* Aim of the task
In the data below, count every line that holds the string "जनपद" and reply with the number alone.

* Exercise inputs
▽

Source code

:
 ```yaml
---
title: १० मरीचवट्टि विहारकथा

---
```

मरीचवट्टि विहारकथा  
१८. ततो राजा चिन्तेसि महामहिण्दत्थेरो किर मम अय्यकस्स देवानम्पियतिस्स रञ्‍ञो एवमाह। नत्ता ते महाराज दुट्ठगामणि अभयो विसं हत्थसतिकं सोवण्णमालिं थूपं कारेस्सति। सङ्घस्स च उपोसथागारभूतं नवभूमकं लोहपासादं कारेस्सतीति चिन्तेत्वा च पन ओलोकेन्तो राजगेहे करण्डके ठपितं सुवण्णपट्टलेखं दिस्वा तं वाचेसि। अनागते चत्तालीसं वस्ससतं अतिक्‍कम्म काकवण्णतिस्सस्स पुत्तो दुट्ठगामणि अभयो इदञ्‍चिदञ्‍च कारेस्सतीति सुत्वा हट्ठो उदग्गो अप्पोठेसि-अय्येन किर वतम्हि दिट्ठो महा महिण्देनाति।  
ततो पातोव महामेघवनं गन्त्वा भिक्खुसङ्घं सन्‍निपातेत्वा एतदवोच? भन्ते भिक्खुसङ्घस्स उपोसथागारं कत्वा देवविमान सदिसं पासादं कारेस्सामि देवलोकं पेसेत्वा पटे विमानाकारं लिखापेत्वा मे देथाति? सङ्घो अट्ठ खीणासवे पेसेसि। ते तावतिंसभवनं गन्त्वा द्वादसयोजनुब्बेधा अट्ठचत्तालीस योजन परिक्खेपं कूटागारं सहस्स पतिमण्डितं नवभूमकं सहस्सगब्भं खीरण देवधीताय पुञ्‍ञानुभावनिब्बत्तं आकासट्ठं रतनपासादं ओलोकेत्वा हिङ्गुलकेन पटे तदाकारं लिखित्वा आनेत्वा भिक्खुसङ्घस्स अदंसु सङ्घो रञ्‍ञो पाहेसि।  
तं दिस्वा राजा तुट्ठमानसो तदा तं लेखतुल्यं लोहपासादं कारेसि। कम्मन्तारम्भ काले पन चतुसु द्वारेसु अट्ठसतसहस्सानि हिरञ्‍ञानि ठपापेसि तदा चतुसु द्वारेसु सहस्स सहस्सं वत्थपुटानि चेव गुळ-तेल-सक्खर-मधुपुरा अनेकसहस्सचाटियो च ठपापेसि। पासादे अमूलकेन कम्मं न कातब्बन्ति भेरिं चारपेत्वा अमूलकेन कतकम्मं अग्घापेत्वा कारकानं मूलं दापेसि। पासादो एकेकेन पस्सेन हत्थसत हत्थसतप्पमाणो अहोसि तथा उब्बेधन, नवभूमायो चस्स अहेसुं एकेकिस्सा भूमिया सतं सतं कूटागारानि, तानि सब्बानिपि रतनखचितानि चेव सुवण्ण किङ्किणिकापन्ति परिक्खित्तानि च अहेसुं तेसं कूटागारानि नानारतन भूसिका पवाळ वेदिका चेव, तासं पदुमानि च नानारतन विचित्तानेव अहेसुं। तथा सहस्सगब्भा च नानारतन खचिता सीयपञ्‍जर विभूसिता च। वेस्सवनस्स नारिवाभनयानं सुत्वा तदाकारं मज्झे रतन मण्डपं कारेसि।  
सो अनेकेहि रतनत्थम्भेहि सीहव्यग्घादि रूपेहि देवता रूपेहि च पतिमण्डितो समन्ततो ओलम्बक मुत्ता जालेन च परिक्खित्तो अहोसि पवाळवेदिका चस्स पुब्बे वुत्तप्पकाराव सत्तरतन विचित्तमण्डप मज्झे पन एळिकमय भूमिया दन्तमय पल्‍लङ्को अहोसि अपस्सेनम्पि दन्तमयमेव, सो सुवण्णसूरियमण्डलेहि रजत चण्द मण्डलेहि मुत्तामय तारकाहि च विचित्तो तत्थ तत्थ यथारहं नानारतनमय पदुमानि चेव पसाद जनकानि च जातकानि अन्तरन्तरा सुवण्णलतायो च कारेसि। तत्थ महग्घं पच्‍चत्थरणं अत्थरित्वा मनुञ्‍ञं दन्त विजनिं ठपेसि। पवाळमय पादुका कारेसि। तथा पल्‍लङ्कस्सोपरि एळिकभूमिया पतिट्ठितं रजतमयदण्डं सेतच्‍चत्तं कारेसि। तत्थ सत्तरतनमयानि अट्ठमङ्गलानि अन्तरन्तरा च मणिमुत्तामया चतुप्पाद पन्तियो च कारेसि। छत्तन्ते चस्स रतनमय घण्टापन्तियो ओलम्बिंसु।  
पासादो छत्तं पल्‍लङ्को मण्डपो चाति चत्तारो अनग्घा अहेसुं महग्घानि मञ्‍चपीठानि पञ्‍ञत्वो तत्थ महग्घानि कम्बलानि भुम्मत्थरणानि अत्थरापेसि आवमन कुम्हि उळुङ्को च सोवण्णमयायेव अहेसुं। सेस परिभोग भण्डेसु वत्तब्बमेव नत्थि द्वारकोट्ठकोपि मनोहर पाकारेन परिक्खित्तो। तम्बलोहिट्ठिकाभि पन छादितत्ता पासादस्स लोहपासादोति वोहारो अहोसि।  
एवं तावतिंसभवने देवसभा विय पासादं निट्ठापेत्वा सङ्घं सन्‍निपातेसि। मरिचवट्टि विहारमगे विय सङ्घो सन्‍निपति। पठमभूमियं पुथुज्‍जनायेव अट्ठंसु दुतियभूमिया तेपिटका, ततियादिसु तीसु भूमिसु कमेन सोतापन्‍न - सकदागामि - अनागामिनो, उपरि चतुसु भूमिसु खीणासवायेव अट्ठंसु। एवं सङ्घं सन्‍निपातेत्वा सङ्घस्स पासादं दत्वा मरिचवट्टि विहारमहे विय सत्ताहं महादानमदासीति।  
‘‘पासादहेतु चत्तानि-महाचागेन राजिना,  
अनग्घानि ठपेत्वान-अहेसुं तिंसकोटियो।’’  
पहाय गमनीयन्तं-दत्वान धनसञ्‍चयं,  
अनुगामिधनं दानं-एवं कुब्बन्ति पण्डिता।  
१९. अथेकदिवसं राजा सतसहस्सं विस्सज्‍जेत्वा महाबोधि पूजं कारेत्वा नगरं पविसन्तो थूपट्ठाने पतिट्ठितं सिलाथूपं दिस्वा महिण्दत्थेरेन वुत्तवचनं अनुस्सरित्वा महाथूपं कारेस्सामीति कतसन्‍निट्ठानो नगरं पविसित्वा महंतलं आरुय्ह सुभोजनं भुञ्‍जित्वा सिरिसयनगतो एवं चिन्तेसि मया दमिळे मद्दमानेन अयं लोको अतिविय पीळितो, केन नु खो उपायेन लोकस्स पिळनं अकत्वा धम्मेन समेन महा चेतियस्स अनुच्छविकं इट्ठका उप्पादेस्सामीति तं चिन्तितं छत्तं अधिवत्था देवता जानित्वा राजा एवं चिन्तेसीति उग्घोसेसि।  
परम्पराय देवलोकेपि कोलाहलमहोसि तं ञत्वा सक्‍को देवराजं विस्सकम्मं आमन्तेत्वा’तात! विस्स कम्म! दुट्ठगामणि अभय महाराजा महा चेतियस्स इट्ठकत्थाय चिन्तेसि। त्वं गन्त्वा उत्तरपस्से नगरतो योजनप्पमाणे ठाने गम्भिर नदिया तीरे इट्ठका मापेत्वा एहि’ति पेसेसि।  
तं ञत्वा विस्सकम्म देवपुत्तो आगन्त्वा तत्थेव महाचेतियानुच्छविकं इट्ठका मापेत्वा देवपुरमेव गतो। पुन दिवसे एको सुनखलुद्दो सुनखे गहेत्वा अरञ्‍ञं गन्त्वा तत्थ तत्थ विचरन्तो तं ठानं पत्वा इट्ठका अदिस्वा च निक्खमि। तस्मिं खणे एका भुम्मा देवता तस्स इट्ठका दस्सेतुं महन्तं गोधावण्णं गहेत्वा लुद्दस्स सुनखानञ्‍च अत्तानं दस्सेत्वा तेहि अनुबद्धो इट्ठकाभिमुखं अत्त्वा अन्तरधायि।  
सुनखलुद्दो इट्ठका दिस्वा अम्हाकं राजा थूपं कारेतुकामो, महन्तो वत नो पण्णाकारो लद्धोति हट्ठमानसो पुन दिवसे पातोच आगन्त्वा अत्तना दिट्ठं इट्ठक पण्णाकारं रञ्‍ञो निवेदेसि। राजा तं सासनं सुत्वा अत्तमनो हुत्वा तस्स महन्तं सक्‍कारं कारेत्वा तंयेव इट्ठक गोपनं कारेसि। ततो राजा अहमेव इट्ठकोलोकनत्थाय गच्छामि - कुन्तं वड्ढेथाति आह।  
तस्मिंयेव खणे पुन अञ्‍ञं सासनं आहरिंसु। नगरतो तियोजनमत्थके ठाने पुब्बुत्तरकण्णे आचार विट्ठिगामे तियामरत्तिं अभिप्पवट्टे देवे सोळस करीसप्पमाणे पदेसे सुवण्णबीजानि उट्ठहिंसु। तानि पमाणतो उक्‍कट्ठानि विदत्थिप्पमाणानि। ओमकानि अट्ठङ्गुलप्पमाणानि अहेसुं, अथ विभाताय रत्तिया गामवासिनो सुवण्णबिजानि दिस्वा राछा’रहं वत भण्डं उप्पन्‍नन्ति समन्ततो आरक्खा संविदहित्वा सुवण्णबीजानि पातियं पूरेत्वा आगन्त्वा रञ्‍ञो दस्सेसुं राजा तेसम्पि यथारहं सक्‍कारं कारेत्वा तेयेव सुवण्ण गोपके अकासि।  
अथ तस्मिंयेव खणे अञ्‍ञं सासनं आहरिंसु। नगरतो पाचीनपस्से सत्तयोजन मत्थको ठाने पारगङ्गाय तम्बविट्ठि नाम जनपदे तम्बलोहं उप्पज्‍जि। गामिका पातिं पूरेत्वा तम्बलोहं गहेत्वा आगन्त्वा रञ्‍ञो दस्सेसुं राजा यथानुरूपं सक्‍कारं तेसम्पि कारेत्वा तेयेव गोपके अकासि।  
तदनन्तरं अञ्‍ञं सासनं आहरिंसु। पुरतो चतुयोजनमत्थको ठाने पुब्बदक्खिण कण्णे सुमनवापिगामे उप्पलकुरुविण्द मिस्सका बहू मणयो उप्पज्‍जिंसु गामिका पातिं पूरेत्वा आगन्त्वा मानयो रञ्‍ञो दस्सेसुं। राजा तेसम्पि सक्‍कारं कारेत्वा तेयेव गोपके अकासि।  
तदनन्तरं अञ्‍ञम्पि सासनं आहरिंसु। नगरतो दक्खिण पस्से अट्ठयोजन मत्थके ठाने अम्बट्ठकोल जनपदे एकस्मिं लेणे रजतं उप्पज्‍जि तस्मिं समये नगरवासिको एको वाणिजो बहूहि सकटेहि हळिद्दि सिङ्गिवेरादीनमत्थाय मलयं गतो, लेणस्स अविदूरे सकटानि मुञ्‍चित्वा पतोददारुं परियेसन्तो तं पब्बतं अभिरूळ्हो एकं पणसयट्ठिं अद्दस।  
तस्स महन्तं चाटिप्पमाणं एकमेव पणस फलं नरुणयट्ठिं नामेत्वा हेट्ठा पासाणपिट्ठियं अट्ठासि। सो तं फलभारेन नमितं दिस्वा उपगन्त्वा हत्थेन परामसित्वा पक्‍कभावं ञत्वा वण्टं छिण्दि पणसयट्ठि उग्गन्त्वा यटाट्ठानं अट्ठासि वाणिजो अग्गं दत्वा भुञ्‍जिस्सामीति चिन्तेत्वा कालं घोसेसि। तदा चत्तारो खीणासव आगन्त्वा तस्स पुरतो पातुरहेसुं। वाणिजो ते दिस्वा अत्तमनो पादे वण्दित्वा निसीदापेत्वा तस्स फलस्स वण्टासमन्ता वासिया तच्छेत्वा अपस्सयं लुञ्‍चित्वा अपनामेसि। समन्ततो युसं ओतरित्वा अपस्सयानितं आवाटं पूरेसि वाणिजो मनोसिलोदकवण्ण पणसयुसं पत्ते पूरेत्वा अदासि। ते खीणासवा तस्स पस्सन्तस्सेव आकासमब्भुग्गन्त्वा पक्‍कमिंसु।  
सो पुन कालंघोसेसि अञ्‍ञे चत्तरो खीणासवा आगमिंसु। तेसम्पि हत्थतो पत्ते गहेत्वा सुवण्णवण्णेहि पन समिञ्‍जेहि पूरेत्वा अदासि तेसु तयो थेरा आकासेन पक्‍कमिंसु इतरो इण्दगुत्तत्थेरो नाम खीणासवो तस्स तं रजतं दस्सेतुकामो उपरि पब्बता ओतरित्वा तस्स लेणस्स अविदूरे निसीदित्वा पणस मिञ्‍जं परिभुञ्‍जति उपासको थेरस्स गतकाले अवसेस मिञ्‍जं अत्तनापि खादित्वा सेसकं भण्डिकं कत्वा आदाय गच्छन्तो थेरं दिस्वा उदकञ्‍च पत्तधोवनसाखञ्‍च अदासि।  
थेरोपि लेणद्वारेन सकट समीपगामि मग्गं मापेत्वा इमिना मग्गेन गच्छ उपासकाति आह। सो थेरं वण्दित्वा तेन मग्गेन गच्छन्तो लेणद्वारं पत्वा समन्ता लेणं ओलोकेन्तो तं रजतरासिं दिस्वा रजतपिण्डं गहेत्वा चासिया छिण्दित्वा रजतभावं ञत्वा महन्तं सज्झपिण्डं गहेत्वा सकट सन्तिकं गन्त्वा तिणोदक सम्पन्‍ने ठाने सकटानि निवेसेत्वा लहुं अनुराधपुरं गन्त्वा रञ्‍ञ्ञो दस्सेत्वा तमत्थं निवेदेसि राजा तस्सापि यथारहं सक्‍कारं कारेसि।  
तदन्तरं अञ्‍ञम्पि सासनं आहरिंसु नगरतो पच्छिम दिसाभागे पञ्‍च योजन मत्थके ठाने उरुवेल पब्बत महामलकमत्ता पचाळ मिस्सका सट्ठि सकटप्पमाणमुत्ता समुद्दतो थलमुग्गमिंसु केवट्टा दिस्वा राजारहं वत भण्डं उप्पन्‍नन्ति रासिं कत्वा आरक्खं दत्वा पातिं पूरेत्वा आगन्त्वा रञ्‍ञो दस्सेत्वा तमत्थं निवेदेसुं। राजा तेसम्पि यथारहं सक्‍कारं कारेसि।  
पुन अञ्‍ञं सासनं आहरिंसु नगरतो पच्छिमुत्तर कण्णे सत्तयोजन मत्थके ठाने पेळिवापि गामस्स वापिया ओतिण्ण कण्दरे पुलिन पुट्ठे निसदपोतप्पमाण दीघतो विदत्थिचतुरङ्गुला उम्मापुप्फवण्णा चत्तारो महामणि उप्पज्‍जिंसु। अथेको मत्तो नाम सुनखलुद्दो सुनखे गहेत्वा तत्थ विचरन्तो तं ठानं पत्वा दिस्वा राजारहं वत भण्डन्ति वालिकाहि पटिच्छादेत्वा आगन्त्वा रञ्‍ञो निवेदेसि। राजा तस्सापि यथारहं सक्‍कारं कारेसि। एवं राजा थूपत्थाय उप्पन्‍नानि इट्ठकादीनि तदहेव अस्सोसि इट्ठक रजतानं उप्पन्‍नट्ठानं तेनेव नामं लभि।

△

* Task solution
2